Path to Enlighenment

Yes – there is a textbook answer, which we’ll come to. But it’s more interesting to first think about what the idea of “Buddha” means for human beings in practical terms.

Through self-reflection, most of us feel that we have some positive qualities and habits, and some things that could be done with some work! We can look at some of the times in our lives where things haven’t gone all that well, and think – “If only I hadn’t said that, or said it differently”. Or, “If only I’d had more clarity and perspective when I made that decision”. Ideally, if we reflect like this, it’s in a balanced way, not beating ourselves up, and also with awareness of the things we do well.

But suppose we could improve our positive qualities and habits without limit. For example, think of the kindest and most generous person we know. Imagine how different our life could be if we could be like that. We’re not talking about just making an effort to be like that, or simply appearing to be like that. Imagine instead if heartfelt kindness and generosity continuously shaped our life, like a second nature.

And then imagine that our kindness and generosity had no limit – that we weren’t held back by a lack of energy, or doubts, or worries, or memories of wrongs that have been done to us. Supposing we could extend this natural kindness and generosity to every living being that we come across; that the experience of being in the company of any other living being would bring genuine joy – as if we’d just encountered our dearest friend or family member, after having been separated from them for a long time. And suppose also that we had such a clear and peaceful mind, we’d always instinctively know what the best thing to do would be, both for ourselves and others, and the thing that would make our life whole and meaningful, its basic driving force, would be to benefit others.

That’s what the state of a Buddha, or enlightenment, would mean for us. According to Buddhist teachings, this has meaning for all of us because all beings have Buddha potential. Buddha potential is the very nature of our mind. Anyone can start cultivating their potential for positive minds and as we do, progressively the quality of our life improves.

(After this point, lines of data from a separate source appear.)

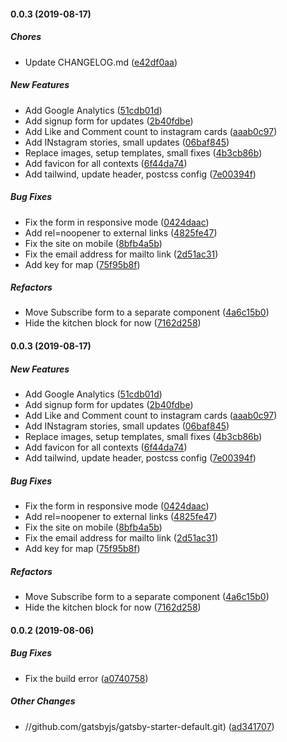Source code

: #### 0.0.3 (2019-08-17)

##### Chores

* Update CHANGELOG.md ([e42df0aa](https://github.com/CornerProjectAles/cpa-site/commit/e42df0aa03c06aa9d87e4b4ccc2cfbcd481101ee))

##### New Features

* Add Google Analytics ([51cdb01d](https://github.com/CornerProjectAles/cpa-site/commit/51cdb01dde0ced2c3cb4a22c01053f180c3eeb2c))
* Add signup form for updates ([2b40fdbe](https://github.com/CornerProjectAles/cpa-site/commit/2b40fdbe2c3c0efa6c52fa11f5060d78967018f6))
* Add Like and Comment count to instagram cards ([aaab0c97](https://github.com/CornerProjectAles/cpa-site/commit/aaab0c976d6302155520b4e387ce0d82143f5d5d))
* Add INstagram stories, small updates ([06baf845](https://github.com/CornerProjectAles/cpa-site/commit/06baf8455e37e5ddafb1042f1def035cc1cd2f8f))
* Replace images, setup templates, small fixes ([4b3cb86b](https://github.com/CornerProjectAles/cpa-site/commit/4b3cb86bbcaeb1dabc1c5e817a1ad352d67c2c89))
* Add favicon for all contexts ([6f44da74](https://github.com/CornerProjectAles/cpa-site/commit/6f44da749bf7dd65af9a541dca18bece670b66d8))
* Add tailwind, update header, postcss config ([7e00394f](https://github.com/CornerProjectAles/cpa-site/commit/7e00394f9a18b9957f67f0993b073a71ebb9a62b))

##### Bug Fixes

* Fix the form in responsive mode ([0424daac](https://github.com/CornerProjectAles/cpa-site/commit/0424daac9234261d0b3e0d19ef842bdcddaa730d))
* Add rel=noopener to external links ([4825fe47](https://github.com/CornerProjectAles/cpa-site/commit/4825fe47cafa1a9ba2d1f137fdadfbd4d0563f06))
* Fix the site on mobile ([8bfb4a5b](https://github.com/CornerProjectAles/cpa-site/commit/8bfb4a5b89c8d7d151a4d77334440745ded1c3c5))
* Fix the email address for mailto link ([2d51ac31](https://github.com/CornerProjectAles/cpa-site/commit/2d51ac31be335e235890f270f8c1be5a1bfc3e5f))
* Add key for map ([75f95b8f](https://github.com/CornerProjectAles/cpa-site/commit/75f95b8f94c8cc227019c47c1b7fcb6f93455627))

##### Refactors

* Move Subscribe form to a separate component ([4a6c15b0](https://github.com/CornerProjectAles/cpa-site/commit/4a6c15b07121dab575926baf3f554cbea805db94))
* Hide the kitchen block for now ([7162d258](https://github.com/CornerProjectAles/cpa-site/commit/7162d2581fedceaab4b333c797140819b37962e6))

#### 0.0.3 (2019-08-17)

##### New Features

* Add Google Analytics ([51cdb01d](https://github.com/CornerProjectAles/cpa-site/commit/51cdb01dde0ced2c3cb4a22c01053f180c3eeb2c))
* Add signup form for updates ([2b40fdbe](https://github.com/CornerProjectAles/cpa-site/commit/2b40fdbe2c3c0efa6c52fa11f5060d78967018f6))
* Add Like and Comment count to instagram cards ([aaab0c97](https://github.com/CornerProjectAles/cpa-site/commit/aaab0c976d6302155520b4e387ce0d82143f5d5d))
* Add INstagram stories, small updates ([06baf845](https://github.com/CornerProjectAles/cpa-site/commit/06baf8455e37e5ddafb1042f1def035cc1cd2f8f))
* Replace images, setup templates, small fixes ([4b3cb86b](https://github.com/CornerProjectAles/cpa-site/commit/4b3cb86bbcaeb1dabc1c5e817a1ad352d67c2c89))
* Add favicon for all contexts ([6f44da74](https://github.com/CornerProjectAles/cpa-site/commit/6f44da749bf7dd65af9a541dca18bece670b66d8))
* Add tailwind, update header, postcss config ([7e00394f](https://github.com/CornerProjectAles/cpa-site/commit/7e00394f9a18b9957f67f0993b073a71ebb9a62b))

##### Bug Fixes

* Fix the form in responsive mode ([0424daac](https://github.com/CornerProjectAles/cpa-site/commit/0424daac9234261d0b3e0d19ef842bdcddaa730d))
* Add rel=noopener to external links ([4825fe47](https://github.com/CornerProjectAles/cpa-site/commit/4825fe47cafa1a9ba2d1f137fdadfbd4d0563f06))
* Fix the site on mobile ([8bfb4a5b](https://github.com/CornerProjectAles/cpa-site/commit/8bfb4a5b89c8d7d151a4d77334440745ded1c3c5))
* Fix the email address for mailto link ([2d51ac31](https://github.com/CornerProjectAles/cpa-site/commit/2d51ac31be335e235890f270f8c1be5a1bfc3e5f))
* Add key for map ([75f95b8f](https://github.com/CornerProjectAles/cpa-site/commit/75f95b8f94c8cc227019c47c1b7fcb6f93455627))

##### Refactors

* Move Subscribe form to a separate component ([4a6c15b0](https://github.com/CornerProjectAles/cpa-site/commit/4a6c15b07121dab575926baf3f554cbea805db94))
* Hide the kitchen block for now ([7162d258](https://github.com/CornerProjectAles/cpa-site/commit/7162d2581fedceaab4b333c797140819b37962e6))

#### 0.0.2 (2019-08-06)

##### Bug Fixes

* Fix the build error ([a0740758](https://github.com/CornerProjectAles/cpa-site/commit/a0740758593fc115efbdfe6ebdfb6b767e503e86))

##### Other Changes

* //github.com/gatsbyjs/gatsby-starter-default.git) ([ad341707](https://github.com/CornerProjectAles/cpa-site/commit/ad341707f5c17588750260bb0a7892609d7be609))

The Sanskrit word Buddha is usually translated as “awake”. It’s as if, at the moment, because our minds are absorbed in busyness and driven by habit, we’re not awake to our full potential. A similar idea is that Buddhas are “free of obscurations”. The beautiful and inspiring idea is that as we wake from our slumber, and our obscurations progressively dissolve, our own true nature of compassion, clarity and wisdom shine through.